The most noteworthy local ‘dog that didn’t bark’ was the failure of candidates linked to Horrendous Hackney Road Closures to make major electoral headway. This group’s vocal campaign against the council’s policy of opening a number of Hackney roads to increased pedestrian and cycle use by restricting motorised vehicular traffic led some to speculate that candidates such as Niall Crowley in Shoreditch East & Hoxton and Clair Battaglino in King’s Park might threaten Labour’s hold over those wards. As the results show, this was very far from being the case, as these candidates won only a few hundred votes between them – 222 out of 2,845 for Crowley (7.8 per cent) and 151 of 3,952 (3.8 per cent) for Battaglino.

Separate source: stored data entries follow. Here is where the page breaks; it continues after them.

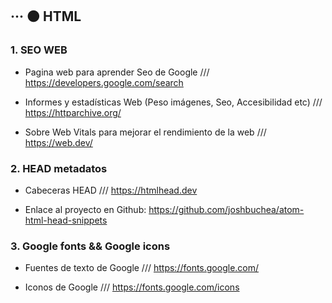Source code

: ## ··· 🟠 HTML

<!-- Para saber como utilizar SEO en tus páginas web de Google  -->

### 1. SEO WEB

- Pagina web para aprender Seo de Google /// <https://developers.google.com/search>

- Informes y estadísticas Web (Peso imágenes, Seo, Accesibilidad etc) /// <https://httparchive.org/>

- Sobre Web Vitals para mejorar el rendimiento de la web /// <https://web.dev/>

<!-- Para ver todas las cabeceras HEAD html que se pueden utilizar y para que sirven. -->

### 2. HEAD metadatos

- Cabeceras HEAD /// <https://htmlhead.dev>

- Enlace al proyecto en Github: <https://github.com/joshbuchea/atom-html-head-snippets>

<!-- Para fuentes de texto de varios tipos e iconos de todo tipo creados por Google -->

### 3. Google fonts && Google icons

- Fuentes de texto de Google /// <https://fonts.google.com/>

- Iconos de Google /// <https://fonts.google.com/icons>

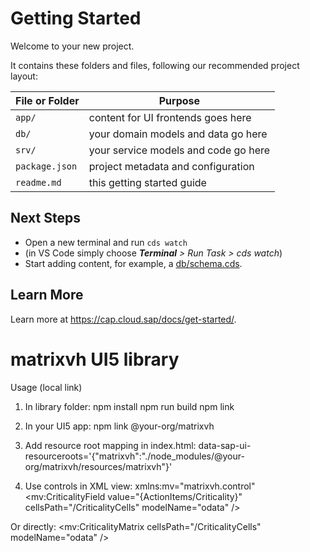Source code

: # Getting Started

Welcome to your new project.

It contains these folders and files, following our recommended project layout:

File or Folder | Purpose
---------|----------
`app/` | content for UI frontends goes here
`db/` | your domain models and data go here
`srv/` | your service models and code go here
`package.json` | project metadata and configuration
`readme.md` | this getting started guide


## Next Steps

- Open a new terminal and run `cds watch`
- (in VS Code simply choose _**Terminal** > Run Task > cds watch_)
- Start adding content, for example, a [db/schema.cds](db/schema.cds).


## Learn More

Learn more at https://cap.cloud.sap/docs/get-started/.

# matrixvh UI5 library

Usage (local link)
1. In library folder:
   npm install
   npm run build
   npm link

2. In your UI5 app:
   npm link @your-org/matrixvh

3. Add resource root mapping in index.html:
   data-sap-ui-resourceroots='{"matrixvh":"./node_modules/@your-org/matrixvh/resources/matrixvh"}'

4. Use controls in XML view:
   xmlns:mv="matrixvh.control"
   <mv:CriticalityField value="{ActionItems/Criticality}" cellsPath="/CriticalityCells" modelName="odata" />

Or directly:
   <mv:CriticalityMatrix cellsPath="/CriticalityCells" modelName="odata" />
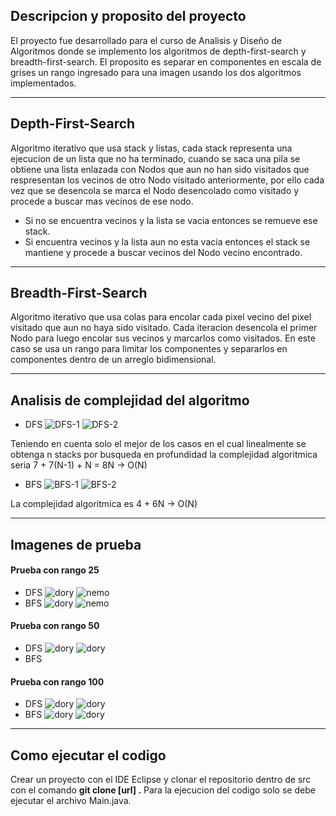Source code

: ## Descripcion y proposito del proyecto
El proyecto fue desarrollado para el curso de Analisis y Diseño de Algoritmos donde se implemento los algoritmos de depth-first-search y breadth-first-search. El proposito es separar en componentes en escala de grises un rango ingresado para una imagen usando los dos algoritmos implementados.

---
## Depth-First-Search
Algoritmo iterativo que usa stack y listas, cada stack representa una ejecucion de un lista que no ha terminado, cuando se saca una pila se obtiene una lista enlazada con Nodos que aun no han sido visitados que respresentan los vecinos de otro Nodo visitado anteriormente, por ello cada vez que se desencola se marca el Nodo desencolado como visitado y procede a buscar mas vecinos de ese nodo. 
- Si no se encuentra vecinos y la lista se vacia entonces se remueve ese stack.
- Si encuentra vecinos y la lista aun no esta vacia entonces el stack se mantiene y procede a buscar vecinos del Nodo vecino encontrado.

---
## Breadth-First-Search

Algoritmo iterativo que usa colas para encolar cada pixel vecino del pixel visitado que aun no haya sido visitado. Cada iteracion desencola el primer Nodo para luego encolar sus vecinos y marcarlos como visitados. En este caso se usa un rango para limitar los componentes y separarlos en componentes dentro de un arreglo bidimensional.

---
## Analisis de complejidad del algoritmo
- DFS
![DFS-1](https://github.com/vladi-m1r/img-repo/blob/master/DFSCA.png?raw=true)
![DFS-2](https://github.com/vladi-m1r/img-repo/blob/master/DFSCA2.png?raw=true)

Teniendo en cuenta solo el mejor de los casos en el cual linealmente se obtenga n stacks por busqueda en profundidad la complejidad algoritmica seria 7 + 7(N-1) + N = 8N -> O(N)
- BFS
![BFS-1](https://github.com/vladi-m1r/img-repo/blob/master/BFSCA1.png?raw=true)
![BFS-2](https://github.com/vladi-m1r/img-repo/blob/master/BFSCA2.png?raw=true)

La complejidad algoritmica es 4 + 6N -> O(N)

---
## Imagenes de prueba

#### Prueba con rango 25
- DFS
![dory](https://github.com/vladi-m1r/img-repo/blob/master/DFS25.png?raw=true)
![nemo](https://github.com/vladi-m1r/img-repo/blob/master/DFS25-2.png?raw=true)
- BFS
![dory](https://github.com/vladi-m1r/img-repo/blob/master/BFS25.png?raw=true)
![nemo](https://github.com/vladi-m1r/img-repo/blob/master/BFS25-2.png?raw=true)
#### Prueba con rango 50
- DFS
![dory](https://github.com/vladi-m1r/img-repo/blob/master/DFS50.png?raw=true)
![dory](https://github.com/vladi-m1r/img-repo/blob/master/DFS50-2.png?raw=true)
- BFS
#### Prueba con rango 100
- DFS
![dory](https://github.com/vladi-m1r/img-repo/blob/master/DFS100.png?raw=true)
![dory](https://github.com/vladi-m1r/img-repo/blob/master/DFS100-2.png?raw=true)
- BFS
![dory](https://github.com/vladi-m1r/img-repo/blob/master/BFS100.png?raw=true)
![dory](https://github.com/vladi-m1r/img-repo/blob/master/BFS100-2.png?raw=true)
---
## Como ejecutar el codigo
Crear un proyecto con el IDE Eclipse y clonar el repositorio dentro de src con el comando **git clone [url] .**
Para la ejecucion del codigo solo se debe ejecutar el archivo Main.java.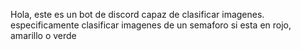 Hola, este es un bot de discord capaz de clasificar imagenes.
especificamente clasificar imagenes de un semaforo si esta en rojo, amarillo o verde
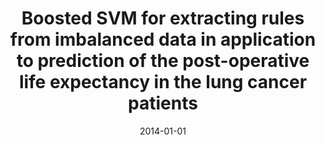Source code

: ---
# Documentation: https://wowchemy.com/docs/managing-content/

title: Boosted SVM for extracting rules from imbalanced data in application to prediction
  of the post-operative life expectancy in the lung cancer patients
subtitle: ''
summary: ''
authors:
- zieba
- Jakub M. Tomczak
- Marek Lubicz
- Jerzy Świątek
tags: []
categories: []
date: '2014-01-01'
lastmod: 2022-10-07T05:50:30Z
featured: false
draft: false

# Featured image
# To use, add an image named `featured.jpg/png` to your page's folder.
# Focal points: Smart, Center, TopLeft, Top, TopRight, Left, Right, BottomLeft, Bottom, BottomRight.
image:
  caption: ''
  focal_point: ''
  preview_only: false

# Projects (optional).
#   Associate this post with one or more of your projects.
#   Simply enter your project's folder or file name without extension.
#   E.g. `projects = ["internal-project"]` references `content/project/deep-learning/index.md`.
#   Otherwise, set `projects = []`.
projects: []
publishDate: '2022-10-07T05:50:29.220712Z'
publication_types:
- '2'
abstract: ''
publication: '*Applied Soft Computing*'
doi: 10.1016/j.asoc.2013.07.016
---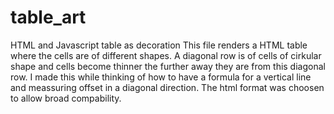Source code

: # table_art
HTML and Javascript table as decoration
This file renders a HTML table where the cells are of different shapes. A diagonal row is of cells of cirkular shape
and cells become thinner the further away they are from this diagonal row.
I made this while thinking of how to have a formula for a vertical line and meassuring offset in a diagonal direction.
The html format was choosen to allow broad compability.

Perhaps the best test of the popularity of this policy was the race in Woodberry Down, as the seat was being vacated by the architect of the road use change scheme, Jon Burke. Horrendous Hackney Road Closures did not stand a candidate in this ward, but had local residents opposed Burke’s flagship policy, one would have expected them to flock in droves to the generally far more pro-car Conservatives. The Tory vote share did go up in Woodberry Down from 9.4 per cent to 17.8 per cent, but the Greens gained about the same amount; in 2018, their best-performing candidate polled 10.6 per cent, whereas this year’s Green candidate pulled in 18 per cent of the total. This suggests that Labour’s proposed ‘reset’ on this issue might be premature; it is not obvious that a U-turn would be a net vote-winner.
Indeed, the Greens – long the second-polling party in Hackney at ward level – had good by-elections, seeing their vote share rise from an average of 11.7 per cent to 14.1 per cent across the four areas. This is in line with the party’s strong nation-wide performance this year, though not as dramatic as in places like Bristol or Sheffield where the party dramatically increased its seat share.
In Hackney, the Greens are still some way off winning back the Clissold ward seat they lost in 2010, but a concerted local push together with a strong national polling could put them in a strong position when borough-wide elections are held next year.
The Liberal Democrats, by contrast, will struggle to find solace in these results. Their six per cent 2018 vote share in King’s Park was reduced to a meagre 0.3 per cent by the candidacy of former Lib Dem Ben Mathis, who garnered 4.8 per cent standing as an independent. Across the four wards, the party’s average vote share of six per cent in 2018 slumped to 4.2 per cent in 2021, suggesting that they have a lot of work to do to win back any of the seats they have previously held in the borough.
All in all, these by-election results indicate that Hackney is still strongly in the grip of Labour, with a solid Conservative enclave in the north of the borough. But Labour’s ability to maintain its hegemony will ultimately depend on its capacity to reinvent itself in response to changing local challenges and values.